When you’re in conversation with your SO ask them questions about what they’re sharing. This is easy if they’re sharing something that’s deeply interesting to you, you’ll have tons of questions pop up. But when your SO is sharing something more personal and talking about their feelings or thoughts it can be more difficult, but this is where you ask THE MOST IMPORTANT QUESTIONS.

  • Ask the DF (dominant feminine thinker): “How does that make you feel?”
  • Ask the DM (dominant masculine thinker): “What do you think about that?”

When you ask this question, you’re sure to learn something new about your person that you didn’t know. And the more you know about each other, the easier it is to say and do things for them that make a huge difference.

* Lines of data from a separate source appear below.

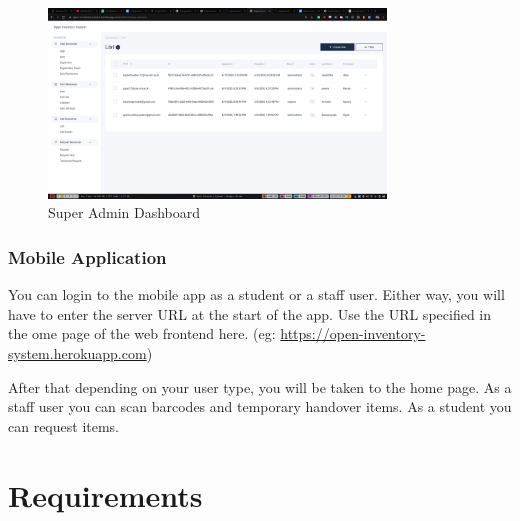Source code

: \documentclass[12pt,a4paper]{article}
\begin{document}
\begin{figure}[ht]
    \centering
    \includegraphics[width=0.8\textwidth]{./images/2.png}
    \caption{Super Admin Dashboard}
    \label{fig2}
\end{figure}

\subsubsection{Mobile Application}

You can login to the mobile app as a student or a staff user. Either way, you will have to enter the server URL at the start of the app. Use the URL specified in the ome page of the web frontend here. (eg: \url{https://open-inventory-system.herokuapp.com})

After that depending on your user type, you will be taken to the home page. As a staff user you can scan barcodes and temporary handover items. As a student you can request items.


\section{Requirements}
\end{document}
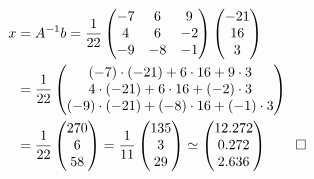 \begin{loesung}
\begin{teilaufgaben}
\begin{align*}
x&
=
A^{-1}b=
\frac1{22}
\begin{pmatrix}
-7&  6& 9\\
 4&  6&-2\\
-9&- 8&-1
\end{pmatrix}
\begin{pmatrix}
-21\\16\\3
\end{pmatrix}
\\
&=
\frac1{22}
\begin{pmatrix}
(-7)\cdot(-21)+6\cdot 16+9\cdot 3\\
4\cdot (-21)+ 6\cdot 16+ (-2)\cdot 3\\
(-9)\cdot(-21)+ (-8)\cdot 16+ (-1)\cdot 3
\end{pmatrix}
\\
&
=
\frac1{22}
\begin{pmatrix}
270\\
6\\
58
\end{pmatrix}
=
\frac1{11}
\begin{pmatrix}
135\\
3\\
29
\end{pmatrix}
\simeq
\begin{pmatrix}
   12.272\\
    0.272\\
    2.636
\end{pmatrix}
\qedhere
\end{align*}
\end{teilaufgaben}
\end{loesung}
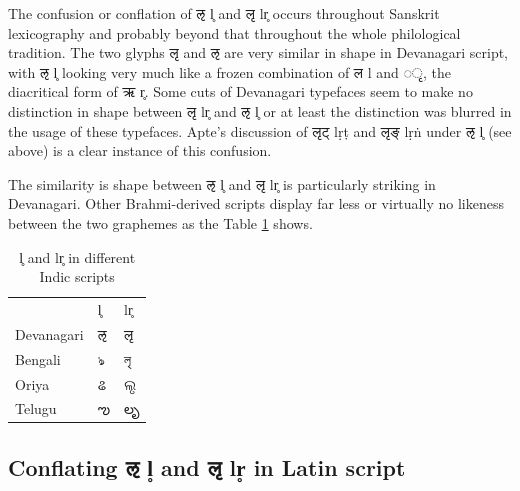 The confusion or conflation of {\devfont ऌ} l̥  and {\devfont लृ} lr̥ occurs throughout Sanskrit lexicography and probably beyond that throughout the whole philological tradition. The two glyphs {\devfont लृ} and {\devfont ऌ} are very similar in shape in Devanagari script, with {\devfont ऌ} l̥ looking very much like a frozen combination of {\devfont ल} l and {\devfont ◌ृ}, the diacritical form of {\devfont ऋ} r̥. Some cuts of Devanagari typefaces seem to make no distinction in shape between  {\devfont लृ} lr̥ and {\devfont ऌ} l̥ or at least the distinction was blurred in the usage of these typefaces. Apte’s discussion of {\devfont लृट्} lṛṭ and {\devfont लृङ्} lṛṅ under {\devfont ऌ} l̥  (see above) is a clear instance of this confusion.

The similarity is shape between {\devfont ऌ} l̥ and {\devfont लृ} lr̥ is particularly striking in Devanagari. Other Brahmi-derived scripts display far less or virtually no likeness between the two graphemes as the Table \ref{tab:indic} shows. 

\begin{table}[!h]
\begin{center}
\begin{tabular}{lll}
&l̥&lr̥\\
Devanagari&{\devfont ऌ}&{\devfont लृ}\\
Bengali&{\bangfont ঌ}&{\bangfont লৃ}\\
Oriya&{\orifont ଌ}&{\orifont ଲୃ}\\
Telugu&{\telfont ఌ}&{\telfont లృ}\\
\end{tabular}
\end{center}
\caption[l̥ and lr̥ in different Indic scripts]{\label{tab:indic}l̥ and lr̥ in different Indic scripts}
\end{table}


\subsection{Conflating {\devhmfont ऌ} l̥ and {\devhmfont लृ} lr̥ in Latin script}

For example, because I (Jack) pay attention and want to know Tiff’s likes and dislikes, I know that she does NOT like ice cream (except very occasionally she wants a soft serve twist cone…without the cone of course) so now when I want to bring a treat home for her I will bring caramels, pomegranate seeds (already shelled), or the old standby, a Reese’s Crunchy Big Peanut Butter Cup.  All because I listen.

Listening pays off in HUGE ways.

Oh and don’t try to finish their sentences because you THINK you know what they’re going to say (I’ve (Jack) been so guilty of this and can tell you I’m getting better and better at zipping my f—— lip). Rarely will you get it right so just zip the lip and pay attention.

TOP SECRET INFO:

The DF wants to know that they captivate you and that they’re desired. The DM wants to know that they please you and are appreciated for what they do.

5. KISS ME DEEP

We couldn’t EVER write an article about the simple things you can do to make a big difference in your relationship, without bringing up kissing, now can we?!!

Kissing is vital.

When is the last time you kissed your SO in a way that stopped them in their tracks? If it has been longer than 24 hours, REPENT NOW! Go find them right now and kiss them like you mean it, damn it!

When you’re kissing, KISS DEEP and take your time.

Don’t think about bills, or what you need to get done, just kiss… and FEEL it all the way through your body right down to your toes.

6. STOP THE BULLSHIT

Stop telling yourself stories!!! We tell ourselves about what we THINK the other person means when they ask you a question, make a comment, or give you that certain look. The stories we tell ourselves creates conflict faster than a speeding bullet. Wow!

Maybe your SO walks into the room you’re sitting in, watching Outlander (an awesome series about past lives, Scottish men in kilts, and lots of sex) or another show you love, and they give you “the look,” you know “the look” and instantly you jump into defensive mode and get your shorts in a knot because you feel like you’re being judged in some way, only to have your SO then explain that she/he had a question about something wholly unrelated to you doing some wrong. Can you say, “Asshat?”

Oops!

When we assume we know what the other person is thinking and make up a story about it, we’ll always get into trouble, and have to deal with a new conflict. No thank you I would rather not.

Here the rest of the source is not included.